SpaceX’s Elon Musk wants to settle humans on Mars. Others talk about a Moon Village. But Seattle billionaire Jeff Bezos has a different kind of off-Earth home in mind when he talks about having millions of people living and working in space.
His long-range vision focuses on a decades-old concept for huge artificial habitats that are best known today as O’Neill cylinders.
The concept was laid out in 1976 in a classic book by physicist Gerard O’Neill, titled “The High Frontier.” The idea is to create cylinder-shaped structures in outer space, and give them enough of a spin that residents on the inner surface of the cylinder could live their lives in Earth-style gravity. The habitat’s interior would be illuminated either by reflected sunlight or sunlike artificial light.
O’Neill cylinders and their ilk have become a standby for hard science-fiction stories. For example, in Kim Stanley Robinson’s “2312,” hollowed-out asteroids known as “terraria” house communities that travel back and forth between planets. In the movie “Interstellar,” Matthew McConaghey’s character finds himself inside an O’Neill-type outpost named Cooper Station near Saturn.
Bezos is said to have talked up the concept in the 1980s, when he was a starry-eyed student at Princeton. Three decades later, he’s the CEO of Amazon with a net worth estimated at $67 billion, and with his own space venture called Blue Origin.

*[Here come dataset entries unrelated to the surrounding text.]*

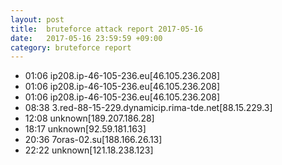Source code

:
 ```yaml
---
layout: post
title:  bruteforce attack report 2017-05-16
date:   2017-05-16 23:59:59 +09:00
category: bruteforce report
---
```


* 01:06 ip208.ip-46-105-236.eu[46.105.236.208]
* 01:06 ip208.ip-46-105-236.eu[46.105.236.208]
* 01:06 ip208.ip-46-105-236.eu[46.105.236.208]
* 08:38 3.red-88-15-229.dynamicip.rima-tde.net[88.15.229.3]
* 12:08 unknown[189.207.186.28]
* 18:17 unknown[92.59.181.163]
* 20:36 7oras-02.su[188.166.26.13]
* 22:22 unknown[121.18.238.123]
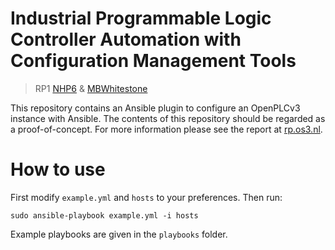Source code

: # Industrial Programmable Logic Controller Automation with Configuration Management Tools
> RP1 [NHP6](https://github.com/NHP6) & [MBWhitestone](https://github.com/MBWhitestone)

This repository contains an Ansible plugin to configure an OpenPLCv3 instance with Ansible.
The contents of this repository should be regarded as a proof-of-concept.
For more information please see the report at [rp.os3.nl](https://rp.os3.nl).

# How to use
First modify `example.yml` and `hosts` to your preferences. Then run:
```
sudo ansible-playbook example.yml -i hosts
```
Example playbooks are given in the `playbooks` folder.

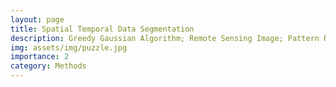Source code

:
 ```yaml
---
layout: page
title: Spatial Temporal Data Segmentation
description: Greedy Gaussian Algorithm; Remote Sensing Image; Pattern Recognition; Time Series Analysis
img: assets/img/puzzle.jpg
importance: 2
category: Methods
---
```


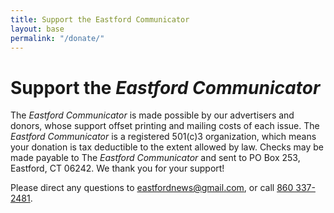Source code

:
 ```yaml
---
title: Support the Eastford Communicator
layout: base
permalink: "/donate/"
---
```

# Support the *Eastford Communicator*

The *Eastford Communicator* is made possible by our advertisers and donors, whose support offset printing and mailing costs of each issue. The *Eastford Communicator* is a registered 501(c)3 organization, which means your donation is tax deductible to the extent allowed by law. Checks may be made payable to The *Eastford Communicator* and sent to PO Box 253, Eastford, CT 06242. We thank you for your support!

Please direct any questions to [eastfordnews@gmail.com](mailto:eastfordnews@gmail.com), or call [860 337-2481](tel:8603372481).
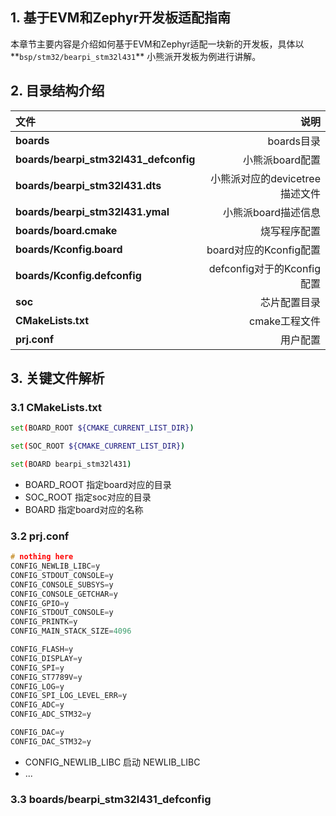 ## 1. 基于EVM和Zephyr开发板适配指南

本章节主要内容是介绍如何基于EVM和Zephyr适配一块新的开发板，具体以**`bsp/stm32/bearpi_stm32l431`** 小熊派开发板为例进行讲解。

## 2. 目录结构介绍

| 文件      |    说明|
| :-------- | --------:|
| **boards**| boards目录 |
| **boards/bearpi_stm32l431_defconfig**| 小熊派board配置 |
| **boards/bearpi_stm32l431.dts**| 小熊派对应的devicetree描述文件 |
| **boards/bearpi_stm32l431.ymal**| 小熊派board描述信息 |
| **boards/board.cmake**|   烧写程序配置  | 
| **boards/Kconfig.board**|   board对应的Kconfig配置  | 
| **boards/Kconfig.defconfig**|   defconfig对于的Kconfig配置  |
| **soc**|  芯片配置目录  | 
| **CMakeLists.txt**|  cmake工程文件|
| **prj.conf**|   用户配置|


## 3. 关键文件解析


### 3.1 CMakeLists.txt

```sh
set(BOARD_ROOT ${CMAKE_CURRENT_LIST_DIR})

set(SOC_ROOT ${CMAKE_CURRENT_LIST_DIR})

set(BOARD bearpi_stm32l431)
```

+ BOARD_ROOT 指定board对应的目录
+ SOC_ROOT 指定soc对应的目录
+ BOARD 指定board对应的名称

### 3.2 prj.conf

```c
# nothing here
CONFIG_NEWLIB_LIBC=y
CONFIG_STDOUT_CONSOLE=y
CONFIG_CONSOLE_SUBSYS=y
CONFIG_CONSOLE_GETCHAR=y
CONFIG_GPIO=y
CONFIG_STDOUT_CONSOLE=y
CONFIG_PRINTK=y
CONFIG_MAIN_STACK_SIZE=4096

CONFIG_FLASH=y
CONFIG_DISPLAY=y
CONFIG_SPI=y
CONFIG_ST7789V=y
CONFIG_LOG=y
CONFIG_SPI_LOG_LEVEL_ERR=y
CONFIG_ADC=y
CONFIG_ADC_STM32=y

CONFIG_DAC=y
CONFIG_DAC_STM32=y

```

+ CONFIG_NEWLIB_LIBC 启动 NEWLIB_LIBC
+ ...

### 3.3 boards/bearpi_stm32l431_defconfig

So far, Blue Origin has launched a reusable rocket ship called New Shepard on uncrewed suborbital test flights. But Bezos has much bigger ambitions, for an orbital launch system called New Glenn and a super-rocket called New Armstrong.
During last weekend’s Pathfinder Awards banquet at Seattle’s Museum of Flight, Bezos referred to his long-term goal of having millions of people living and working in space, as well as his enabling goal of creating the “heavy lifting infrastructure” to make that happen.